Work request: Repeat the records below exactly, from the first line through the line containing "## Обязательная задача 1", and leave out any pictures.

Items from a dataset:
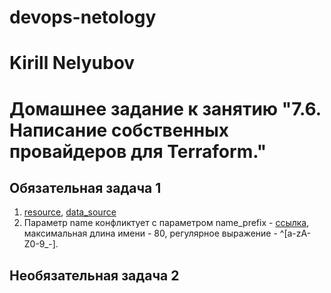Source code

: # devops-netology

# Kirill Nelyubov

# Домашнее задание к занятию "7.6. Написание собственных провайдеров для Terraform."


## Обязательная задача 1
1. [resource](https://github.com/hashicorp/terraform-provider-aws/blob/main/internal/provider/provider.go#L898), [data_source](https://github.com/hashicorp/terraform-provider-aws/blob/main/internal/provider/provider.go#L420)
2. Параметр name конфликтует с параметром name_prefix - [ссылка](https://github.com/hashicorp/terraform-provider-aws/blob/b4b8683111c3fbb82eaa88893e0a25e8aa675430/internal/service/sqs/queue.go#L82), максимальная длина имени - 80, регулярное выражение - ^[a-zA-Z0-9_-].
 
## Необязательная задача 2
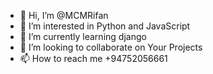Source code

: - 👋 Hi, I’m @MCMRifan
- 👀 I’m interested in Python and JavaScript
- 🌱 I’m currently learning django
- 💞️ I’m looking to collaborate on Your Projects
- 📫 How to reach me +94752056661

<!---
MCMRifan/MCMRifan is a ✨ special ✨ repository because its `README.md` (this file) appears on your GitHub profile.
You can click the Preview link to take a look at your changes.
--->
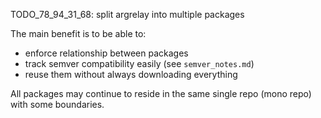 
TODO_78_94_31_68: split argrelay into multiple packages

The main benefit is to be able to:
*   enforce relationship between packages
*   track semver compatibility easily (see `semver_notes.md`)
*   reuse them without always downloading everything

All packages may continue to reside in the same single repo (mono repo) with some boundaries.


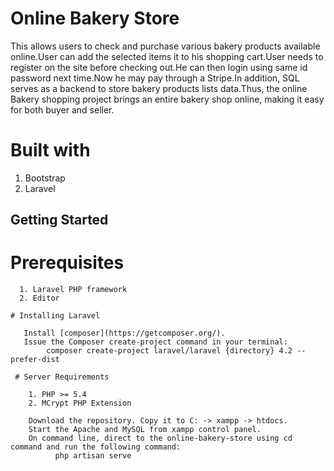 # Online Bakery Store

This allows users to check and purchase various bakery products available online.User can add the selected items it to his shopping cart.User needs to register on the site before checking out.He can then login using same id password next time.Now he may pay through a Stripe.In addition, SQL serves as a backend to store bakery products lists data.Thus, the online Bakery shopping project brings an entire bakery shop online, making it easy for both buyer and seller.

# Built with

1. Bootstrap
2. Laravel

## Getting Started 
   # Prerequisites

      1. Laravel PHP framework
      2. Editor

    # Installing Laravel

       Install [composer](https://getcomposer.org/).
       Issue the Composer create-project command in your terminal:
            composer create-project laravel/laravel {directory} 4.2 --prefer-dist

     # Server Requirements

        1. PHP >= 5.4
        2. MCrypt PHP Extension
        
        Download the repository. Copy it to C: -> xampp -> htdocs.
        Start the Apache and MySQL from xampp control panel.
        On command line, direct to the online-bakery-store using cd command and run the following command:
              php artisan serve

Answer to this task:
Source code

: # devops-netology

# Kirill Nelyubov

# Домашнее задание к занятию "7.6. Написание собственных провайдеров для Terraform."


## Обязательная задача 1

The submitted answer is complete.